Accordingly, as part of our review we ascertain "whether the trial court's findings of fact and conclusions of law are adequate for purposes of appellate review." People v. McIntyre, 789 P.2d 1108, 1109 (Colo. 1990). We examine whether the court's "findings of historical fact are adequately supported by competent evidence and whether the court applied the correct legal standard to these findings." People v. LaFrankie, 858 P.2d 702, 706 (Colo. 1993). We read the record and determine whether the evidence before the lower court "adequately supported the district court's ultimate legal conclusion." People v. Jordan, 891 P.2d 1010, 1015 (Colo. 1995).

We give deference to the factual findings of the trial court which are supported by competent evidence in the record. See People v. O'Hearn, No. 96SA218, slip op. at 6 (Colo. Jan. 13, 1997); see also Jordan, 891 P.2d at 1015 (deferring to the district court's findings if they are adequately supported by evidence in the record). However, when the findings "are so clearly erroneous as not to find support in the record," M.D.C./Wood, Inc. v. Mortimer, 866 P.2d 1380, 1384 (Colo. 1994), we set them aside, see People v. Schrader, 898 P.2d 33 (Colo. 1995). When the trial court's conclusion of law "is inconsistent with or unsupported by" the evidentiary record, we have reversed the suppression order. People v. Quezada, 731 P.2d at 732. An erroneous conclusion of law "is subject to correction by a reviewing court." Id. at 733.

When appellate review is hindered by the absence of factual findings as to key contested issues, or when unresolved evidentiary conflicts exist with regard to material facts, we have remanded for further fact finding by the trial court. See People v. Turtura, 921 P.2d 40, 44 (Colo. 1996); People v. Sutherland, 886 P.2d 681, 688 (Colo. 1994).

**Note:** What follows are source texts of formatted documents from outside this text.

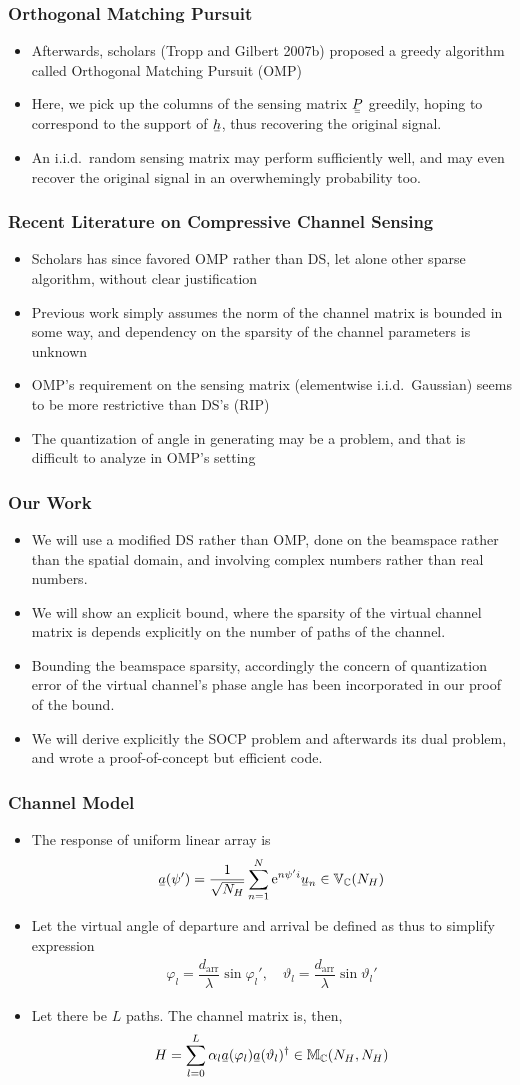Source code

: \documentclass{beamer}
\newcommand{\Disp}[1]{\begin{align} #1 \end{align}}
\renewcommand{\H}{\dagger}
\newcommand{\f}{\varphi}
\renewcommand{\th}{\vartheta}
\newcommand{\I}{\item}
\newcommand{\MB}[1]{\mathbb{#1}}
\newcommand{\RM}[1]{\mathrm{#1}}
\newcommand{\R}[1]{\sqrt{#1}}
\newcommand{\F}[1]{\frac{#1}}
\newcommand{\V}[1]{\stackunder[1.2pt]{$#1$}{\rule{.9ex}{.075ex}}}
\newcommand{\M}[1]{\V{\V{#1}}}
\begin{document}
\begin{frame}
\frametitle{Orthogonal Matching Pursuit}
\begin{itemize}
\I Afterwards, scholars (Tropp and Gilbert 2007b) proposed a greedy algorithm called Orthogonal Matching Pursuit (OMP)
\I Here, we pick up the columns of the sensing matrix \(\M{P}\) greedily, hoping to correspond to the support of \(\V{h}\), thus recovering the original signal.
\I An i.i.d.\ random sensing matrix may perform sufficiently well, and may even recover the original signal in an overwhemingly probability too.
\end{itemize}
\end{frame}

\begin{frame}
\frametitle{Recent Literature on Compressive Channel Sensing}
\begin{itemize}
\I Scholars has since favored OMP rather than DS, let alone other sparse algorithm, without clear justification
\I Previous work simply assumes the norm of the channel matrix is bounded in some way, and dependency on the sparsity of the channel parameters is unknown
\I OMP's requirement on the sensing matrix (elementwise i.i.d.\ Gaussian) seems to be more restrictive than DS's (RIP)
\I The quantization of angle in generating may be a problem, and that is difficult to analyze in OMP's setting
\end{itemize}
\end{frame}

\begin{frame}
\frametitle{Our Work}
\begin{itemize}
\I We will use a modified DS rather than OMP, done on the beamspace rather than the spatial domain, and involving complex numbers rather than real numbers.
\I We will show an explicit bound, where the sparsity of the virtual channel matrix is depends explicitly on the number of paths of the channel.
\I Bounding the beamspace sparsity, accordingly the concern of quantization error of the virtual channel's phase angle has been incorporated in our proof of the bound.
\I We will derive explicitly the SOCP problem and afterwards its dual problem, and wrote a proof-of-concept but efficient code.
\end{itemize}
\end{frame}

\begin{frame}
\frametitle{Channel Model}
\begin{itemize}
\I The response of uniform linear array is
\Disp{
\V{a} (\psi')
=\F{1}{\R{N_H}} \sum_{n=1}^{N} \RM{e}^{n \psi' i} \V{u}_n
\in \MB{V}_\MB{C} (N_H)
}
\I Let the virtual angle of departure and arrival be defined as thus to simplify expression
\Disp{
\f_l =\dfrac{d_{\RM{arr}}} {\lambda} \sin \f_l', \quad \th_l =\dfrac{d_{\RM{arr}}} {\lambda} \sin \th_l'
}
\I Let there be \(L\) paths.
The channel matrix is, then,
\Disp{
H
=\sum_{l=0}^L \alpha_l \V{a} (\f_l) \V{a} (\th_l)^\H
\in \MB{M}_\MB{C} (N_H, N_H)
}
\end{itemize}
\end{frame}
\end{document}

We, like the trial court, review the totality of the circumstances in reaching the ultimate legal conclusion in suppression order cases. In People v. Dracon, for example, the trial court suppressed statements by the defendant as involuntary. 884 P.2d 712 (Colo. 1994). The trial court did not address in its findings and order the evidence which bore on whether the defendant's statements were induced by coercive police conduct. We noted that for a statement to be involuntary, coercive police activity had to play a significant role in inducing the statement. Id. at 718. The trial court did not find that the officer's conduct "was coercive or, if coercive, played a significant role in inducing the [defendant's] statements" nor did it find that the defendant's "will was overborne by improper state conduct." Id. at 719. In reviewing the evidence of record bearing on the ultimate legal conclusion to be drawn therefrom, including a videotape of the interrogation whereby we viewed the officer's demeanor and conduct, we concluded that coercion did not play a significant role in inducing the defendant's statements. Id. Because this was the only conclusion supported by the record, we concluded that, under the totality of the circumstances, the defendant's statements were voluntary and we held that the trial court's "determination that [the defendant's] statements were involuntary must be reversed." Id.; see also People v. Johnson, 865 P.2d 836, 841 (Colo. 1994) (where the record below reveals no conflicting evidence regarding the details of the encounter, remand is unnecessary where the appellate court could apply the correct legal standard).

Here, the juvenile court made factual findings enabling review but did not include a key uncontradicted fact that one of the juveniles was walking stiff-legged. Observed by an officer on the scene, this fact together with the facts the court found to exist corroborated the reliability of the tip which alleged that a young male was carrying a concealed weapon. Though the juvenile court did not include this fact in its findings of fact, it did not find that the police officer's testimony should be disbelieved. When placed alongside the facts the court found to exist, this on-the-scene observation by the police officer, taking the tip into account, demonstrated an articulable basis in fact to reasonably suspect that one or more of the juveniles could be armed with a concealed weapon. We reject adopting an inference that the trial court's non-inclusion in its findings of an uncontradicted pivotal fact means that the trial court found the fact to be not credible. When trial courts find that testimony is not credible, such determinations appear in the trial court's findings and order and, thus, will be upheld on appeal. See O'Hearn, No. 96SA218, slip op. at 11; M.D.C./Wood, Inc., 866 P.2d at 1383.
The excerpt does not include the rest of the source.